» TASK DETAILS
The entries shown below are to be printed in full, unaltered.

--- SOURCE INFORMATION Enclosed Below ---

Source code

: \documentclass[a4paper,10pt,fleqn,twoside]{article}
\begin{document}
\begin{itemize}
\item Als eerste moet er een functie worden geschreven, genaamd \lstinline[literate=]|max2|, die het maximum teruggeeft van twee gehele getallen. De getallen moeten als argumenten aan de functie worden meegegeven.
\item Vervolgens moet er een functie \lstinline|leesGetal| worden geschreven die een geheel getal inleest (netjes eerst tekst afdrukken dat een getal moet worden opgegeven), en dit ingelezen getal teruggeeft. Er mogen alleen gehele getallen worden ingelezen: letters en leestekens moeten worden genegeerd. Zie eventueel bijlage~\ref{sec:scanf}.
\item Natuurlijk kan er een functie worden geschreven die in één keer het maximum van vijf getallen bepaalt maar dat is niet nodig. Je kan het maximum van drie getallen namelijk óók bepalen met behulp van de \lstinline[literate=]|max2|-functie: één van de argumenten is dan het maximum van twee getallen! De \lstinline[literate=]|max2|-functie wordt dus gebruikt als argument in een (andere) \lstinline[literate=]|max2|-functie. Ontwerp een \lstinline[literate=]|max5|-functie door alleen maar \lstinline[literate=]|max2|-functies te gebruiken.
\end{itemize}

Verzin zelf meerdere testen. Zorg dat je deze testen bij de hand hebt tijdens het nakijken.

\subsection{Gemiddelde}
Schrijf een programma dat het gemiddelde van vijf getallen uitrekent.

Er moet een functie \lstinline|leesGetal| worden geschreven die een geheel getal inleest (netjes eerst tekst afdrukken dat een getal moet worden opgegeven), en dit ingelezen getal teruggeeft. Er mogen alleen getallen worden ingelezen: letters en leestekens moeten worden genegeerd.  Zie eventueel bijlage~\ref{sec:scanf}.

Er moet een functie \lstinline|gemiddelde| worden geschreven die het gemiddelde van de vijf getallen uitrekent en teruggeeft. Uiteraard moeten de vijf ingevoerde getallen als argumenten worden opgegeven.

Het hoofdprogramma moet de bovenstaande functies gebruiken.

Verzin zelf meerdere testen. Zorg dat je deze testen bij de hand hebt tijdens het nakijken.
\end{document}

--- End of Enclosed SOURCE INFORMATION ---

» RESULT OF THE EXERCISE
Source code

: \documentclass[a4paper,10pt,fleqn,twoside]{article}
\begin{document}
\begin{itemize}
\item Als eerste moet er een functie worden geschreven, genaamd \lstinline[literate=]|max2|, die het maximum teruggeeft van twee gehele getallen. De getallen moeten als argumenten aan de functie worden meegegeven.
\item Vervolgens moet er een functie \lstinline|leesGetal| worden geschreven die een geheel getal inleest (netjes eerst tekst afdrukken dat een getal moet worden opgegeven), en dit ingelezen getal teruggeeft. Er mogen alleen gehele getallen worden ingelezen: letters en leestekens moeten worden genegeerd. Zie eventueel bijlage~\ref{sec:scanf}.
\item Natuurlijk kan er een functie worden geschreven die in één keer het maximum van vijf getallen bepaalt maar dat is niet nodig. Je kan het maximum van drie getallen namelijk óók bepalen met behulp van de \lstinline[literate=]|max2|-functie: één van de argumenten is dan het maximum van twee getallen! De \lstinline[literate=]|max2|-functie wordt dus gebruikt als argument in een (andere) \lstinline[literate=]|max2|-functie. Ontwerp een \lstinline[literate=]|max5|-functie door alleen maar \lstinline[literate=]|max2|-functies te gebruiken.
\end{itemize}

Verzin zelf meerdere testen. Zorg dat je deze testen bij de hand hebt tijdens het nakijken.

\subsection{Gemiddelde}
Schrijf een programma dat het gemiddelde van vijf getallen uitrekent.

Er moet een functie \lstinline|leesGetal| worden geschreven die een geheel getal inleest (netjes eerst tekst afdrukken dat een getal moet worden opgegeven), en dit ingelezen getal teruggeeft. Er mogen alleen getallen worden ingelezen: letters en leestekens moeten worden genegeerd.  Zie eventueel bijlage~\ref{sec:scanf}.

Er moet een functie \lstinline|gemiddelde| worden geschreven die het gemiddelde van de vijf getallen uitrekent en teruggeeft. Uiteraard moeten de vijf ingevoerde getallen als argumenten worden opgegeven.

Het hoofdprogramma moet de bovenstaande functies gebruiken.

Verzin zelf meerdere testen. Zorg dat je deze testen bij de hand hebt tijdens het nakijken.
\end{document}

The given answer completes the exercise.